In late 1986, after the bout between Gilberto Román and Kongtoranee Payakaroon for the WBC super flyweight (115 lb) title at Indoor Stadium Huamark in Bangkok, where Román emerged victorious, Surachart brought his eldest son, Chokchai "Pop," to sit on Román's lap for a photograph. He frequently took his son to boxing events. He had a dream that Chokchai would someday become the first Thai boxer to win an Olympic gold medal. He instilled a love of boxing in all of his children.

Surachart began his career as a boxing promoter in 1994, starting with Veeraphol Sahaprom. He later managed several other fighters such as Suvatchai Chalermsri, Chaosingthong Chalermsri, Samanchai Chalermsri, Daonuea Chalermsri (also known as Napapol Kiatisakchokchai), Thong Por Chokchai, and Sirimongkol Singwangcha, although the latter was with him for only a short period.

His Nakornloung Boxing Promotion stable has featured many prominent boxers, including Suriyan Sor Rungvisai, Nawaphon Sor Rungvisai, Srisaket Sor Rungvisai, and Pongsaklek Sithdabnij.

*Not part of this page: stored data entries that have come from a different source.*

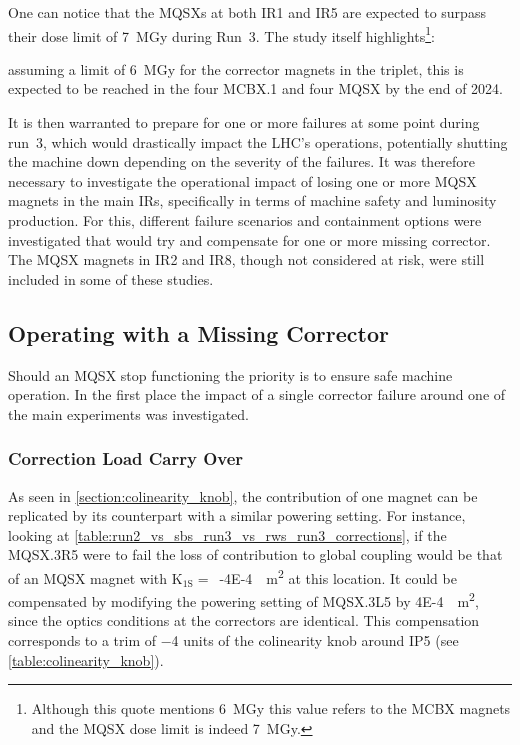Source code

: One can notice that the MQSXs at both IR\num{1} and IR\num{5} are expected to surpass their dose limit of \qty{7}{\mega\gray} during Run~\num{3}.
The study itself highlights\footnote{Although this quote mentions \qty{6}{\mega\gray} this value refers to the MCBX magnets and the MQSX dose limit is indeed \qty{7}{\mega\gray}.}:

\begin{quoteblock}
    [\dots] assuming a limit of \qty{6}{\mega\gray} for the corrector magnets in the triplet, this is expected to be reached in the four MCBX.\num{1} and four MQSX by the end of 2024.
\end{quoteblock}

It is then warranted to prepare for one or more failures at some point during \Gls{run}~\num{3}, which would drastically impact the LHC's operations, potentially shutting the machine down depending on the severity of the failures.
It was therefore necessary to investigate the operational impact of losing one or more MQSX magnets in the main IRs, specifically in terms of machine safety and luminosity production.
For this, different failure scenarios and containment options were investigated that would try and compensate for one or more missing corrector.
The MQSX magnets in IR\num{2} and IR\num{8}, though not considered at risk, were still included in some of these studies.

\subsection{Operating with a Missing Corrector}

Should an MQSX stop functioning the priority is to ensure safe machine operation.
In the first place the impact of a single corrector failure around one of the main experiments was investigated.

\subsubsection*{Correction Load Carry Over}

As seen in \cref{section:colinearity_knob}, the contribution of one magnet can be replicated by its counterpart with a similar powering setting.
For instance, looking at \cref{table:run2_vs_sbs_run3_vs_rws_run3_corrections}, if the MQSX.\num{3}R\num{5} were to fail the loss of contribution to global coupling would be that of an MQSX magnet with  \(\mathrm{K_{1S}} =\)~\qty{-4E-4}{\per\square\meter} at this location.
It could be compensated by modifying the powering setting of MQSX.\num{3}L\num{5} by \qty{4E-4}{\per\square\meter}, since the optics conditions at the correctors are identical.
This compensation corresponds to a trim of \num{-4} units of the colinearity knob around IP\num{5} (see \cref{table:colinearity_knob}).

Today, Nakornloung Boxing Promotion is a family-run operation. His eldest son, Chokchai "Pop" Pisitwuttinan, who holds a bachelor's degree in sports science from Kasetsart University (KU), serves as the head trainer. His third child, Thainchai "Bank" Pisitwuttinan, works as the assistant manager, mainly responsible for coordinating with international boxing organizations and foreign partners. In 2026, during a period when professional boxing in Thailand was facing a downturn and had lost much of its former popularity, he defied the trend by investing over 20 million baht to build a new world-class boxing venue, Nakornloung Stadium, in Nonthaburi. The stadium was established as a venue for bouts involving boxers under his management.

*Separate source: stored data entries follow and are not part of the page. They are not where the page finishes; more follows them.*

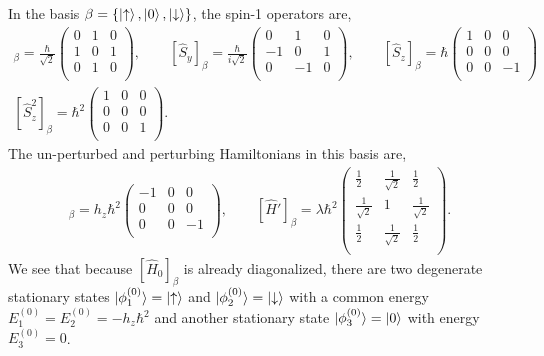 \documentclass[10pt]{article}
\newcommand{\1}{\mathbf 1}
\begin{document}
In the basis $\beta = \{\ket{\uparrow}, \ket{0}, \ket{\downarrow}\}$, the spin-1 operators are,
\begin{gather}
	[\hat S_x]_\beta
	=
	\frac{\hbar}{\sqrt{2}}
	\left(
		\begin{array}{ccc}
		 0 & 1 & 0 \\
		 1 & 0 & 1 \\
		 0 & 1 & 0 \\
		\end{array}
	\right),
	\qquad
	[\hat S_y]_\beta
	=
	\frac{\hbar}{i\sqrt{2}}
	\left(
\begin{array}{ccc}
 0 & 1 & 0 \\
 -1 & 0 & 1 \\
 0 & -1 & 0 \\
\end{array}
\right),
\qquad
[\hat S_z]_\beta
=
\hbar
\left(
\begin{array}{ccc}
 1 & 0 & 0 \\
 0 & 0 & 0 \\
 0 & 0 & -1 \\
\end{array}
\right)\\
[\hat S_z^2]_\beta
=
\hbar^2
\left(
\begin{array}{ccc}
 1 & 0 & 0 \\
 0 & 0 & 0 \\
 0 & 0 & 1 \\
\end{array}
\right).
\end{gather}
The un-perturbed and perturbing Hamiltonians in this basis are,
\begin{align}
	[\hat H_0]_\beta
	=h_z\hbar^2
	\left(
	\begin{array}{ccc}
	 -1 & 0 & 0 \\
	 0 & 0 & 0 \\
	 0 & 0 & -1 \\
	\end{array}
	\right)
	,\qquad
	[\hat H']_\beta
	=
	\lambda
	\hbar^2
	\left(
		\begin{array}{ccc}
		 \frac{1}{2} & \frac{1}{\sqrt{2}} & \frac{1}{2} \\
		 \frac{1}{\sqrt{2}} & 1 & \frac{1}{\sqrt{2}} \\
		 \frac{1}{2} & \frac{1}{\sqrt{2}} & \frac{1}{2} \\
		\end{array}
		\right).
\end{align}
We see that because $[\hat H_0]_\beta$ is already diagonalized, there are two degenerate stationary states $\ket{\phi_1^{(0)}} = \ket{\uparrow}$ and $\ket{\phi_2^{(0)}} =\ket{\downarrow}$ with a common energy $E_1^{(0)} = E_2^{(0)} = -h_z \hbar^2$ and another stationary state $\ket{\phi_3^{(0)}} = \ket{0}$ with energy $E_3^{(0)} = 0$.
\end{document}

In addition to his boxing career, Surachart was also a cinema owner. He operated around 20 theatres in Bangkok and surrounding areas, such as NK THX (with three branches and a total of 15 screening rooms, all equipped with the THX sound system), Nakhon Non Rama, and Nakornloung Rama. He was also a partner in Nontanund Entertainment, a film distribution company that imported foreign films, including Hong Kong and Hollywood productions, and was also involved in producing Thai films. During the 1990s, the company was regarded as one of the major competitors of Sahamongkol Film. In the mid-1990s, during the early days of his career as a promoter, the second floor of Nakhon Non Rama was used as a boxing gym for training fighters under his management. One of his boxers, Chaosingthong Chalermsri, also worked there as a film projectionist. All of these cinemas have since closed. His younger brother, Supote Pisitwuttinan, served two terms as president of the Federation of National Film Associations of Thailand, which is now known as the National Federation of Motion Pictures and Contents Associations (MPC).